There are cars and buzzing motors, television commercials and radio jingles; there are telephones: a whole nother kind of mystery; beeping and rattling and honking and clicking and tapping and rustling; there's the low humming of electricity everywhere. Regina had no idea that lifeless objects could create such a variety of sounds.

She soon learned that the other magic of this world is called 'Advil'.

Right now she's sitting at her desk, eyes squinted and dry already, brows furrowed and her head pounding viciously. She feels her blood pump fast through her veins and her heartbeat just adds to the orchestra of noise pollution.

'You need an email account.' they said.

'It's an efficient way to communicate.' they said.

'It'll prove to be practical.' they insisted.

Mumbling curses to herself she moves the cursor, clicks, clicks again and – cub! Where is that new beeping noise coming from?

It subsides when the printer spits out an empty sheet and then another. Regina huffs and resumes searching the screen in front of her.

After everything she's worked her way through already, this final task should be simple: Sending that damn email.
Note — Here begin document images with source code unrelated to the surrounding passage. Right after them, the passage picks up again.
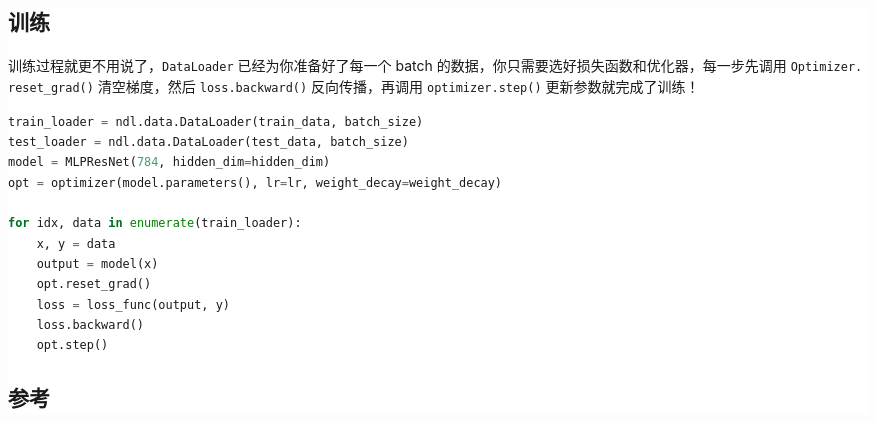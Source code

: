 ## 训练

训练过程就更不用说了，`DataLoader` 已经为你准备好了每一个 batch 的数据，你只需要选好损失函数和优化器，每一步先调用 `Optimizer.reset_grad()` 清空梯度，然后 `loss.backward()` 反向传播，再调用 `optimizer.step()` 更新参数就完成了训练！

```python
train_loader = ndl.data.DataLoader(train_data, batch_size)
test_loader = ndl.data.DataLoader(test_data, batch_size)
model = MLPResNet(784, hidden_dim=hidden_dim)
opt = optimizer(model.parameters(), lr=lr, weight_decay=weight_decay)

for idx, data in enumerate(train_loader):
    x, y = data
    output = model(x)
    opt.reset_grad()
    loss = loss_func(output, y)
    loss.backward()
    opt.step()
```

## 参考

[^1]: [Deep Learning Systems (dlsyscourse.org)](https://dlsyscourse.org/)
[^2]: [动手写深度学习框架 | 零-从 0 实现 MNIST 手写数字识别 - 知乎 (zhihu.com)](https://zhuanlan.zhihu.com/p/564003337)

[^3]: [Transforming and augmenting images — Torchvision main documentation (pytorch.org)](https://pytorch.org/vision/stable/transforms.html)

[^4]: [Batch Normalization: Accelerating Deep Network Training by Reducing Internal Covariate Shift (arxiv.org)](https://arxiv.org/abs/1502.03167)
It should be so simple, but for some reason it's just not and Regina can't understand how a world without magic harbors such dark forces. She's stripped off her equipment, left defenseless to a fiend that seems to feed off her frustration.

Patience: Another practical concept she fails to grasp.

Then the phone goes off and Regina – startled - almost falls out of her chair. She frowns at the devil's device and lets it ring four times before the answering machine records a message:

"It's Graham. I was wondering if you received my email. I don't mean to push, but you requested those documents as an urgent matter. Please let me know if I should resend them."

And there it is again: The dreaded 'beep' every piece of technology seems to make at any given opportunity.

Regina's left eye twitches. She downs a glass of water – her third one within the past thirty minutes. She leans back, breathes a couple of times and finally hammers her fingers onto the keyboard.

It doesn't accomplish anything, which was to be expected, but life is unfair and Regina is exhausted and simply feels like crying.

'Just one more attempt', she tells herself. 'One more attempt and if it doesn't work, I'll call Graham and let him fix this for me.'

When Henry's nanny drops him off after school, he finds his mom with her head on her desk – asleep and still frowning.